— Нет, крепким он кажется потому, что горчит. Полынь, всё-таки.
— А мне кажется, что я сильно вчера от него захмелела.
— Для того и пьём, дорогая Татьяна Фёдоровна. Обостряется восприятие, улучшается самочувствие. Так что, если не возражаете, продолжим…
— Продолжим… Но только, прошу вас, без всяких там последующих смелых шагов… Ладно?
— Ну вот, только я подумал о том, как бы возобновить те приятности, что вчера, да и сегодня час назад были, едва начавшись, прерваны, как мне говорят: не сметь!
— Давайте поговорим о чём-нибудь другом…
— О чём другом за таким прекрасным столом и с такой прелестной дамой можно говорить?
— Ну вот, началось… Мне до сих пор казалось, что вы прекрасный инженер и добрый, отзывчивый человек. Но вы, оказывается, ещё и опасный соблазнитель…
— Соблазнитель? Да ещё опасный? В чём же видите для себя опасность?
— Пока, слава богу, нет. Но вы-то находитесь действительно в опасном положении, а ведёте себя легкомысленно…
— Ах да… Я, наверно, сродни тому русскому мужику, про которого говорят: пока гром не грянет, он не перекрестится. Или уже гром грянул, а я настолько оглох, что ничего не слышу?
— Вы напрасно иронизируете. Дело, насколько мне представляется, действительно серьёзное…
— Что ж, поговорим об этом самом серьёзном деле… Хотел бы задать вам один нескромный вопрос..
— О деле?
— Да.
— Задавайте.
— Видите ли… Смелости не хватает… Можно ещё налить и отпить для смелости…
— Бога ради, не ограничивайте себя…
— И вы тоже… Ибо думаю, и вам не помешает — для того, чтобы посметь сказать мне правду, о которой я буду спрашивать…
— Вот как?
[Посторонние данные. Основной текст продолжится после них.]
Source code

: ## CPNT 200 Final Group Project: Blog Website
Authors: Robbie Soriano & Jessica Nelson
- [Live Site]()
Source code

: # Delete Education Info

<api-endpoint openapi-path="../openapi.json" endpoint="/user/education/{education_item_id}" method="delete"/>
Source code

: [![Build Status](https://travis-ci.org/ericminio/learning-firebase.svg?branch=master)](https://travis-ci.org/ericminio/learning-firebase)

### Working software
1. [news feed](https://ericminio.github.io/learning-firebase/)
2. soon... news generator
Ну что ж, посмотрим, о какой такой правде речь идёт. Если знаю, скрывать от вас не стану.
— Дневники мои ваш муж читал? – спрашивает Женя.
— Читал, но не нашёл в них ничего интересного для себя.
— Ещё бы, я делал в нём записи только событий, не давая им никакой оценки. Хотя иной раз так и подмывало поделиться с бумагой своими сокровенными мыслями.
— Да вы, я смотрю и не такой уж безоглядно безрассудный. И правильно: делиться сокровенным ни с бумагой, ни с друзьями не следует. Не раз приходилось видеть, как Толя возмущается после чтения доносов, написанных самыми близкими. Не свидетельских показаний на допросе, а именно добровольных доносов от людей, которых никто за язык не тянул…
— У меня пропал не только дневник, но и ещё кое-что…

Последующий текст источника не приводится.